### YOUR OBJECTIVE
Would you please set down the data again exactly as given, excluding the pictures?

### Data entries
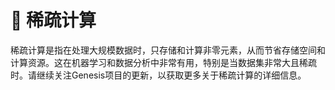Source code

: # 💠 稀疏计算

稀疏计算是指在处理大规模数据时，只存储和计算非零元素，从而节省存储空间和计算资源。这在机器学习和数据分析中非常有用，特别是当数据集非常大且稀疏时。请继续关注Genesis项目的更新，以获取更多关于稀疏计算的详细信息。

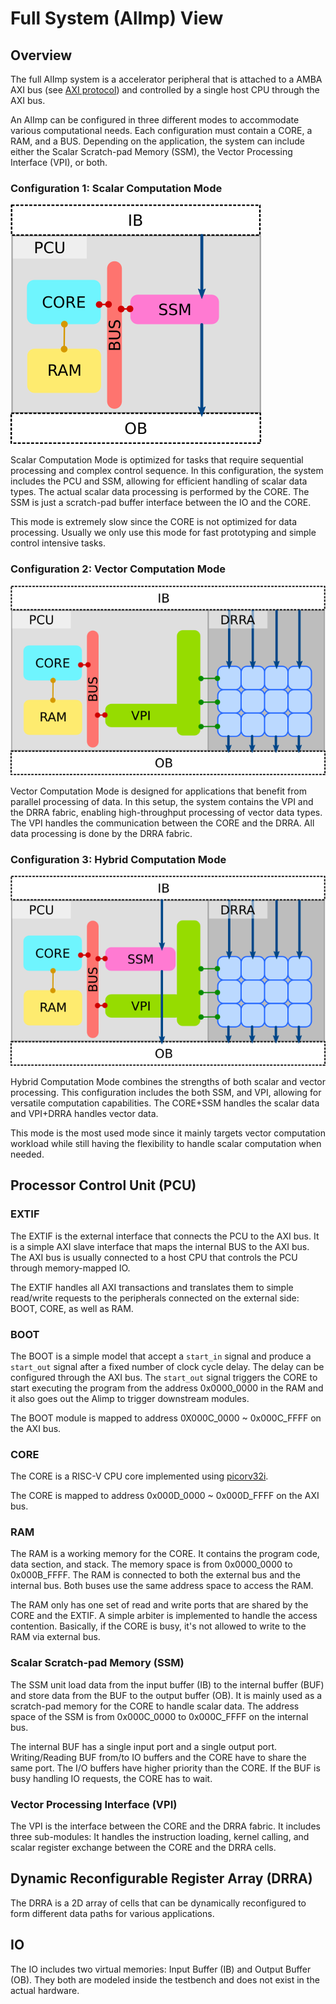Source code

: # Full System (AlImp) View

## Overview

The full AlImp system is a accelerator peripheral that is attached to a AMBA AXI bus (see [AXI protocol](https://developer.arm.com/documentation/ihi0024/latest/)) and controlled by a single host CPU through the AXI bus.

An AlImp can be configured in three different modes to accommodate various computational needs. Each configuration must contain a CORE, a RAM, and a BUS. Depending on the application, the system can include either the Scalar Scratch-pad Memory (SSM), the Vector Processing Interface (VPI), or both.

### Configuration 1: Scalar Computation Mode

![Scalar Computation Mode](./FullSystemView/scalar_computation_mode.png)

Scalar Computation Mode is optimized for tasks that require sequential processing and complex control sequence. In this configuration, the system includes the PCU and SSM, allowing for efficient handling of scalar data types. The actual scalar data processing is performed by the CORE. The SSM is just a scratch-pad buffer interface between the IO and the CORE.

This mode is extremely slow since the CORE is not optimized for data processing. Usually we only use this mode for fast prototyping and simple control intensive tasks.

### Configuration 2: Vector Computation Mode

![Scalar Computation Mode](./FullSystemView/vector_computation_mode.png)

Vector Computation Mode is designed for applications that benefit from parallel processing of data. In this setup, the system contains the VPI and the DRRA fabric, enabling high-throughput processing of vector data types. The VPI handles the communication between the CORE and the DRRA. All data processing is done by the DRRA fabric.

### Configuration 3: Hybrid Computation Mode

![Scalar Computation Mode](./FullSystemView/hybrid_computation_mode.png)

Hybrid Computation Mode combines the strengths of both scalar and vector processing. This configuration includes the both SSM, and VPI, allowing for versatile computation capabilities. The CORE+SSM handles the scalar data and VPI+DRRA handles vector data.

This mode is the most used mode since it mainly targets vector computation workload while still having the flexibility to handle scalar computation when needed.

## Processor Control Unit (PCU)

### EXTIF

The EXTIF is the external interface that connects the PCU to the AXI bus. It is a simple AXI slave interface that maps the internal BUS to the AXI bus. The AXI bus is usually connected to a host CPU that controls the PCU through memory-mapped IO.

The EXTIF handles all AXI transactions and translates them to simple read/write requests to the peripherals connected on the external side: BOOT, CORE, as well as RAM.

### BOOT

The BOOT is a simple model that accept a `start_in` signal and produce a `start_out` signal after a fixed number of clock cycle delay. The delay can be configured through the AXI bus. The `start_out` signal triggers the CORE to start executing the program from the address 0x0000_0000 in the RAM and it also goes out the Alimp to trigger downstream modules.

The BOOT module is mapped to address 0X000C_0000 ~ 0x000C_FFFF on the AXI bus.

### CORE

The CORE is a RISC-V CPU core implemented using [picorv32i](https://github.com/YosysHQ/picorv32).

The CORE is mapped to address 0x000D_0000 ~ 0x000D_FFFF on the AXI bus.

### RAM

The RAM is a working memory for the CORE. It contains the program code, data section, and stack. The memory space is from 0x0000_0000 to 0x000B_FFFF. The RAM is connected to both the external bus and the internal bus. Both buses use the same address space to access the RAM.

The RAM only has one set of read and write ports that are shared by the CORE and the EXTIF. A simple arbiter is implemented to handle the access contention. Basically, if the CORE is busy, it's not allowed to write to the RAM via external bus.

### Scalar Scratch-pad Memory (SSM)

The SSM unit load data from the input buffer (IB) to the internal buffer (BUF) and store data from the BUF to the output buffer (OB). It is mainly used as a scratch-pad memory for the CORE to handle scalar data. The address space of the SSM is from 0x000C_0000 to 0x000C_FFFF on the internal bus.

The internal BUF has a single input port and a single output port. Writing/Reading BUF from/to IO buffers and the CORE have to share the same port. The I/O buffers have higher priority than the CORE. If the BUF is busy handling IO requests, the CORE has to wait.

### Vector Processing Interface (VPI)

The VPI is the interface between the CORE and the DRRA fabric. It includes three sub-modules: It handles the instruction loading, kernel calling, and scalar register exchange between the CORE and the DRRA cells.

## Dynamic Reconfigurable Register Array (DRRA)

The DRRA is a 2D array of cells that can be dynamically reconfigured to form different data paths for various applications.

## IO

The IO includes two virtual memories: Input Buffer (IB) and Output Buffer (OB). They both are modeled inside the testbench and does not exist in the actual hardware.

### ANSWER SPACE
Source code

: # 💠 稀疏计算

稀疏计算是指在处理大规模数据时，只存储和计算非零元素，从而节省存储空间和计算资源。这在机器学习和数据分析中非常有用，特别是当数据集非常大且稀疏时。请继续关注Genesis项目的更新，以获取更多关于稀疏计算的详细信息。

Source code

: # Full System (AlImp) View

## Overview

The full AlImp system is a accelerator peripheral that is attached to a AMBA AXI bus (see [AXI protocol](https://developer.arm.com/documentation/ihi0024/latest/)) and controlled by a single host CPU through the AXI bus.

An AlImp can be configured in three different modes to accommodate various computational needs. Each configuration must contain a CORE, a RAM, and a BUS. Depending on the application, the system can include either the Scalar Scratch-pad Memory (SSM), the Vector Processing Interface (VPI), or both.

### Configuration 1: Scalar Computation Mode

![Scalar Computation Mode](./FullSystemView/scalar_computation_mode.png)

Scalar Computation Mode is optimized for tasks that require sequential processing and complex control sequence. In this configuration, the system includes the PCU and SSM, allowing for efficient handling of scalar data types. The actual scalar data processing is performed by the CORE. The SSM is just a scratch-pad buffer interface between the IO and the CORE.

This mode is extremely slow since the CORE is not optimized for data processing. Usually we only use this mode for fast prototyping and simple control intensive tasks.

### Configuration 2: Vector Computation Mode

![Scalar Computation Mode](./FullSystemView/vector_computation_mode.png)

Vector Computation Mode is designed for applications that benefit from parallel processing of data. In this setup, the system contains the VPI and the DRRA fabric, enabling high-throughput processing of vector data types. The VPI handles the communication between the CORE and the DRRA. All data processing is done by the DRRA fabric.

### Configuration 3: Hybrid Computation Mode

![Scalar Computation Mode](./FullSystemView/hybrid_computation_mode.png)

Hybrid Computation Mode combines the strengths of both scalar and vector processing. This configuration includes the both SSM, and VPI, allowing for versatile computation capabilities. The CORE+SSM handles the scalar data and VPI+DRRA handles vector data.

This mode is the most used mode since it mainly targets vector computation workload while still having the flexibility to handle scalar computation when needed.

## Processor Control Unit (PCU)

### EXTIF

The EXTIF is the external interface that connects the PCU to the AXI bus. It is a simple AXI slave interface that maps the internal BUS to the AXI bus. The AXI bus is usually connected to a host CPU that controls the PCU through memory-mapped IO.

The EXTIF handles all AXI transactions and translates them to simple read/write requests to the peripherals connected on the external side: BOOT, CORE, as well as RAM.

### BOOT

The BOOT is a simple model that accept a `start_in` signal and produce a `start_out` signal after a fixed number of clock cycle delay. The delay can be configured through the AXI bus. The `start_out` signal triggers the CORE to start executing the program from the address 0x0000_0000 in the RAM and it also goes out the Alimp to trigger downstream modules.

The BOOT module is mapped to address 0X000C_0000 ~ 0x000C_FFFF on the AXI bus.

### CORE

The CORE is a RISC-V CPU core implemented using [picorv32i](https://github.com/YosysHQ/picorv32).

The CORE is mapped to address 0x000D_0000 ~ 0x000D_FFFF on the AXI bus.

### RAM

The RAM is a working memory for the CORE. It contains the program code, data section, and stack. The memory space is from 0x0000_0000 to 0x000B_FFFF. The RAM is connected to both the external bus and the internal bus. Both buses use the same address space to access the RAM.

The RAM only has one set of read and write ports that are shared by the CORE and the EXTIF. A simple arbiter is implemented to handle the access contention. Basically, if the CORE is busy, it's not allowed to write to the RAM via external bus.

### Scalar Scratch-pad Memory (SSM)

The SSM unit load data from the input buffer (IB) to the internal buffer (BUF) and store data from the BUF to the output buffer (OB). It is mainly used as a scratch-pad memory for the CORE to handle scalar data. The address space of the SSM is from 0x000C_0000 to 0x000C_FFFF on the internal bus.

The internal BUF has a single input port and a single output port. Writing/Reading BUF from/to IO buffers and the CORE have to share the same port. The I/O buffers have higher priority than the CORE. If the BUF is busy handling IO requests, the CORE has to wait.

### Vector Processing Interface (VPI)

The VPI is the interface between the CORE and the DRRA fabric. It includes three sub-modules: It handles the instruction loading, kernel calling, and scalar register exchange between the CORE and the DRRA cells.

## Dynamic Reconfigurable Register Array (DRRA)

The DRRA is a 2D array of cells that can be dynamically reconfigured to form different data paths for various applications.

## IO

The IO includes two virtual memories: Input Buffer (IB) and Output Buffer (OB). They both are modeled inside the testbench and does not exist in the actual hardware.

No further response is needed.